2.5. Oxidative Damage

A final factor is oxidative damage through deactivated antioxidative pathways. Ovarian aging has been shown to be linked to a downregulation of the pathways that prevent ROS from causing oxidative damage in both mitochondrial and nuclear DNA. On a non-human primate study, Wang et al. [28][45] demonstrated that a downregulation of transcription for key antioxidant mechanisms occurs with aging. This was shown by the statistically significant increase in DNA oxidation biomarker 8-OHdG and DNA damage biomarker γH2AX, among others. Such a study is important given that direct human ovarian samples are difficult to obtain, and it can provide a close model for ovarian aging. Oxidative damage may play a wider role and may be the predominant factor affecting all the mechanisms discussed above; it has been demonstrated to be linked to telomere shortening, genetic instability and subsequent apoptosis [29][46] through ovarian dysfunction (Figure 2). Furthermore, oxidative damage is shown to affect both mtDNA and DNA repair mechanisms [30][47]. In conclusion, the prevention of oxidative damage may be the key factor in preventing ovarian aging through the previously discussed pathways.
Figure 2.
Relationship of oxidative damage to other mechanisms.

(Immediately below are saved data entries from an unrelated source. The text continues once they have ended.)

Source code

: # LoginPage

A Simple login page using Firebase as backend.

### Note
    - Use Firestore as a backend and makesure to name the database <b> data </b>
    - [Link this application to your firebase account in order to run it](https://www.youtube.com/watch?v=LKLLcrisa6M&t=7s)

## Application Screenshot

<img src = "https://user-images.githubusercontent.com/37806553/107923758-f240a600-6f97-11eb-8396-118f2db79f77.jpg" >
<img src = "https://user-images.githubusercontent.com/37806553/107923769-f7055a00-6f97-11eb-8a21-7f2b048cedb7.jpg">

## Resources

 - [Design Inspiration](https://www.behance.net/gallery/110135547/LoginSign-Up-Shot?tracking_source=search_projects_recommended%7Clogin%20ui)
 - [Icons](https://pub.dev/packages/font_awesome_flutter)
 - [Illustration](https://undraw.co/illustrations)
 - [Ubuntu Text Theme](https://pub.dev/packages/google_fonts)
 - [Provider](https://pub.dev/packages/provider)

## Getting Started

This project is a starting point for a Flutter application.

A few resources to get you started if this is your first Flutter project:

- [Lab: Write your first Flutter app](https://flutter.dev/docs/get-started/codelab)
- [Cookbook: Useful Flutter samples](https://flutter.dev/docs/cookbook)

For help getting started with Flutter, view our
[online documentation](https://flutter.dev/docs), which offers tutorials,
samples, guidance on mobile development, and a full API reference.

mtDNA is especially prone to DNA damage as it relies on the cell’s endogenous antioxidant mechanism rather than a mtDNA-specific mechanism for damage repair [31][48]. Mitochondria are in greater demand in oocytes compared to somatic cells, given the considerable ATP required for fertilisation and blastocyst formation. As such, mature (metaphase II) oocytes have up to 100,000 mitochondria [31][48], compared to the few thousand that may be found in somatic cells [32][49].